# Not a good day.



## Hope1964 (Sep 26, 2011)

I just need to vent more than anything here.

So yesterday was 6 years from the first D day (I didn't even realize it till today  ) so maybe that has something to do with this. I got the cell bill and there is a $21.00 charge on his number for 'international text messages'. Our cell plan doesn't list texts in detail, just any extra charges, so I have no list to look at. I asked him what the charges are for and he doesn't know.

The same thing happened a couple of years ago, and at that time the cell company told us that the charges were a result of a glitch with his type of phone and that it's happened to other people before. They took care of the charges then and they are now too. But of course when I saw the cell bill none of that came to mind. Just what he did came to mind. And it pisses me off.
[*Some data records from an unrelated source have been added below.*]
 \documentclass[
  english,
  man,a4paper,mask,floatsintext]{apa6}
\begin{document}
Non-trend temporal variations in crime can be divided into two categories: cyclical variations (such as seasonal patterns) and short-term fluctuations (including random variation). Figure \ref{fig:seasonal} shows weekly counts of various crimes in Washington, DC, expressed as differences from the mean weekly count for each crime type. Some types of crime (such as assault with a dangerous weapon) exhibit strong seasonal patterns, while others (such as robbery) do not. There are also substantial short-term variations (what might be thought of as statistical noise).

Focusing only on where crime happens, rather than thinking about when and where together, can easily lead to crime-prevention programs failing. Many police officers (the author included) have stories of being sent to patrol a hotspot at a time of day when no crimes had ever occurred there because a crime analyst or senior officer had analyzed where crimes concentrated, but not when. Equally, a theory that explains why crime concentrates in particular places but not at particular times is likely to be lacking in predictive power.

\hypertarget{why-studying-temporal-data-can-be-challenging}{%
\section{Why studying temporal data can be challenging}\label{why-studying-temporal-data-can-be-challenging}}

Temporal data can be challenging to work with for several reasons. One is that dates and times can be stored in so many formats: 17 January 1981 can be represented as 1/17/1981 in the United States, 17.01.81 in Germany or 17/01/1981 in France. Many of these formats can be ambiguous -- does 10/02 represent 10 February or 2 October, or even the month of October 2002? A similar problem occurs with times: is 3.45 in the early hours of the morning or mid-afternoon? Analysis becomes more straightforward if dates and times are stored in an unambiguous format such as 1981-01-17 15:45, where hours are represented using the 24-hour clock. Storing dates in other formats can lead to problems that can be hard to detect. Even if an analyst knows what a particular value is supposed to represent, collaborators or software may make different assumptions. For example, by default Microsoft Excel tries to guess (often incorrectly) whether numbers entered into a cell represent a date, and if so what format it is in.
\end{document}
I mean, we've done ALL this work to get past what he did and some stupid random thing like this comes up and that's STILL where my mind goes. I KNOW he has been fine for the last 5+ years but STILL. 

It isn't fvcking fair.

[Before everyone starts in with the 'That's why I will NEVER stay with a cheater' stuff, please know that this is a huge aberration for us. Things are really good and have been for a long time since I decided to R. I don't feel the need to beat him up any more at all, hence my vent here. Nothing has triggered me like this for ages.]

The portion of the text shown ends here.